--- Aim of the task ---
Check every line of the entries for "nibabies", and copy the lines that hold it.

Stored data
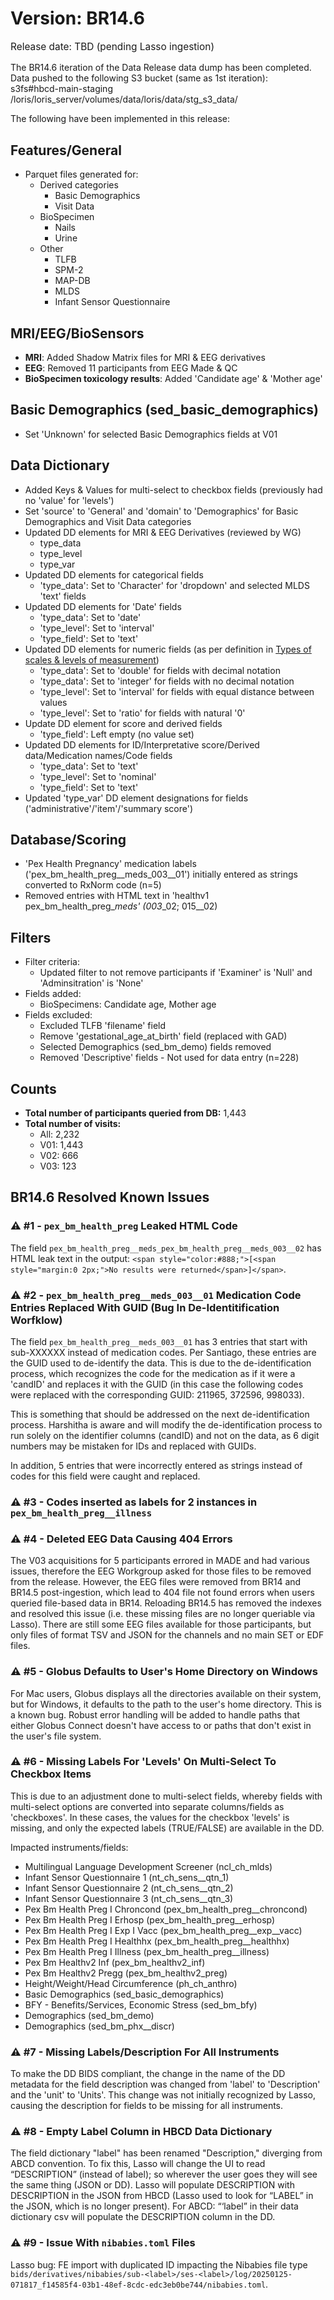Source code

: # Version: BR14.6
<p style="font-size: 1.1em">Release date: TBD (pending Lasso ingestion)</p>

The BR14.6 iteration of the Data Release data dump has been completed. Data pushed to the following S3 bucket (same as 1st iteration):  
s3fs#hbcd-main-staging 	/loris/loris_server/volumes/data/loris/data/stg_s3_data/  

The following have been implemented in this release:  

## Features/General

* Parquet files generated for:  
  * Derived categories  
    * Basic Demographics  
    * Visit Data  
  * BioSpecimen  
    * Nails  
    * Urine  
  * Other  
    * TLFB  
    * SPM-2  
    * MAP-DB  
    * MLDS  
    * Infant Sensor Questionnaire
    
## MRI/EEG/BioSensors
* **MRI**: Added Shadow Matrix files for MRI & EEG derivatives  
* **EEG**: Removed 11 participants from EEG Made & QC  
* **BioSpecimen toxicology results**: Added 'Candidate age' & 'Mother age'

## Basic Demographics (sed_basic_demographics)
* Set 'Unknown' for selected Basic Demographics fields at V01  

## Data Dictionary
* Added Keys & Values for multi-select to checkbox fields (previously had no 'value' for 'levels')  
* Set 'source' to 'General' and 'domain' to 'Demographics' for Basic Demographics and Visit Data categories  
* Updated DD elements for MRI & EEG Derivatives (reviewed by WG)  
    * type_data  
    * type_level  
    * type_var  
* Updated DD elements for categorical fields  
    * 'type_data': Set to 'Character' for 'dropdown' and selected MLDS 'text' fields  
* Updated DD elements for 'Date' fields  
    * 'type_data': Set to 'date'  
    * 'type_level': Set to 'interval'  
    * 'type_field': Set to 'text'  
* Updated DD elements for numeric fields (as per definition in [Types of scales & levels of measurement](https://web.pdx.edu/~newsomj/pa551/lecture1.htm))  
    * 'type_data': Set to 'double' for fields with decimal notation  
    * 'type_data': Set to 'integer' for fields with no decimal notation  
    * 'type_level': Set to 'interval' for fields with equal distance between values  
    * 'type_level': Set to 'ratio' for fields with natural '0'  
* Update DD element for score and derived fields  
    * 'type_field': Left empty (no value set)  
* Updated DD elements for ID/Interpretative score/Derived data/Medication names/Code fields  
    * 'type_data': Set to 'text'  
    * 'type_level': Set to 'nominal'  
    * 'type_field': Set to 'text'  
* Updated 'type_var' DD element designations for fields ('administrative'/'item'/'summary score') 

## Database/Scoring
* 'Pex Health Pregnancy' medication labels ('pex_bm_health_preg__meds_003__01') initially entered as strings converted to RxNorm code (n=5)  
* Removed entries with HTML text in 'healthv1 pex_bm_health_preg_*meds' (003*_02; 015__02)  

## Filters  
* Filter criteria:  
    * Updated filter to not remove participants if 'Examiner' is 'Null' and  'Adminsitration' is 'None'  
* Fields added:  
    * BioSpecimens: Candidate age, Mother age  
* Fields excluded:  
    * Excluded TLFB 'filename' field  
    * Remove 'gestational_age_at_birth' field (replaced with GAD)  
    * Selected Demographics (sed_bm_demo) fields removed  
    * Removed 'Descriptive' fields - Not used for data entry (n=228)

## Counts
* **Total number of participants queried from DB:** 1,443
* **Total number of visits:**   
    - All: 2,232
    - V01: 1,443
    - V02: 666
    - V03: 123

## BR14.6 Resolved Known Issues
### ⚠️ #1 - `pex_bm_health_preg` Leaked HTML Code
The field `pex_bm_health_preg__meds_pex_bm_health_preg__meds_003__02` has HTML leak text in the output: `<span style="color:#888;">[<span style="margin:0 2px;">No results were returned</span>]</span>`. 

### ⚠️ #2 - `pex_bm_health_preg__meds_003__01` Medication Code Entries Replaced With GUID (Bug In De-Identitification Worfklow)
The field `pex_bm_health_preg__meds_003__01` has 3 entries that start with sub-XXXXXX instead of medication codes. Per Santiago, these entries are the GUID used to de-identify the data. This is due to the de-identification process, which recognizes the code for the medication as if it were a 'candID' and replaces it with the GUID (in this case the following codes were replaced with the corresponding GUID: 211965, 372596, 998033). 

This is something that should be addressed on the next de-identification process. Harshitha is aware and will modify the de-identification process to run solely on the identifier columns (candID) and not on the data, as 6 digit numbers may be mistaken for IDs and replaced with GUIDs. 

In addition, 5 entries that were incorrectly entered as strings instead of codes for this field were caught and replaced.

### ⚠️ #3 - Codes inserted as labels for 2 instances in `pex_bm_health_preg__illness`

### ⚠️ #4 - Deleted EEG Data Causing 404 Errors
The V03 acquisitions for 5 participants errored in MADE and had various issues, therefore the EEG Workgroup asked for those files to be removed from the release. However, the EEG files were removed from BR14 and BR14.5 post-ingestion, which lead to 404 file not found errors when users queried file-based data in BR14. Reloading BR14.5 has removed the indexes and resolved this issue (i.e. these missing files are no longer queriable via Lasso). There are still some EEG files available for those participants, but only files of format TSV and JSON for the channels and no main SET or EDF files. 

### ⚠️ #5 - Globus Defaults to User's Home Directory on Windows
For Mac users, Globus displays all the directories available on their system, but for Windows, it defaults to the path to the user's home directory. This is a known bug. Robust error handling will be added to handle paths that either Globus Connect doesn't have access to or paths that don't exist in the user's file system.

### ⚠️ #6 - Missing Labels For 'Levels' On Multi-Select To Checkbox Items
This is due to an adjustment done to multi-select fields, whereby fields with multi-select options are converted into separate columns/fields as 'checkboxes'. In these cases, the values for the checkbox 'levels' is missing, and only the expected labels (TRUE/FALSE) are available in the DD. 

Impacted instruments/fields:

* Multilingual Language Development Screener (ncl_ch_mlds)
* Infant Sensor Questionnaire 1 (nt_ch_sens__qtn_1)  
* Infant Sensor Questionnaire 2 (nt_ch_sens__qtn_2)  
* Infant Sensor Questionnaire 3 (nt_ch_sens__qtn_3)  
* Pex Bm Health Preg I Chroncond (pex_bm_health_preg__chroncond)  
* Pex Bm Health Preg I Erhosp (pex_bm_health_preg__erhosp)  
* Pex Bm Health Preg I Exp I Vacc (pex_bm_health_preg__exp__vacc)  
* Pex Bm Health Preg I Healthhx (pex_bm_health_preg__healthhx)  
* Pex Bm Health Preg I Illness (pex_bm_health_preg__illness)  
* Pex Bm Healthv2 Inf (pex_bm_healthv2_inf)  
* Pex Bm Healthv2 Pregg (pex_bm_healthv2_preg)  
* Height/Weight/Head Circumference (ph_ch_anthro)  
* Basic Demographics (sed_basic_demographics)  
* BFY - Benefits/Services, Economic Stress (sed_bm_bfy)  
* Demographics (sed_bm_demo)  
* Demographics (sed_bm_phx__discr)  

### ⚠️ #7 - Missing Labels/Description For All Instruments
To make the DD BIDS compliant, the change in the name of the DD metadata for the field description was changed from 'label' to 'Description' and the 'unit' to 'Units'. This change was not initially recognized by Lasso, causing the description for fields to be missing for all instruments. 

### ⚠️ #8 - Empty Label Column in HBCD Data Dictionary
The field dictionary "label" has been renamed "Description," diverging from ABCD convention. To fix this, Lasso will change the UI to read “DESCRIPTION” (instead of label); so wherever the user goes they will see the same thing (JSON or DD). Lasso will populate DESCRIPTION with DESCRIPTION in the JSON from HBCD (Lasso used to look for “LABEL” in the JSON, which is no longer present). For ABCD: “‘label” in their data dictionary csv will populate the DESCRIPTION column in the DD. 

### ⚠️ #9 - Issue With `nibabies.toml` Files
Lasso bug: FE import with duplicated ID impacting the Nibabies file type `bids/derivatives/nibabies/sub-<label>/ses-<label>/log/20250125-071817_f14585f4-03b1-48ef-8cdc-edc3eb0be744/nibabies.toml`.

--- Response to the task ---
### ⚠️ #9 - Issue With `nibabies.toml` Files
Lasso bug: FE import with duplicated ID impacting the Nibabies file type `bids/derivatives/nibabies/sub-<label>/ses-<label>/log/20250125-071817_f14585f4-03b1-48ef-8cdc-edc3eb0be744/nibabies.toml`.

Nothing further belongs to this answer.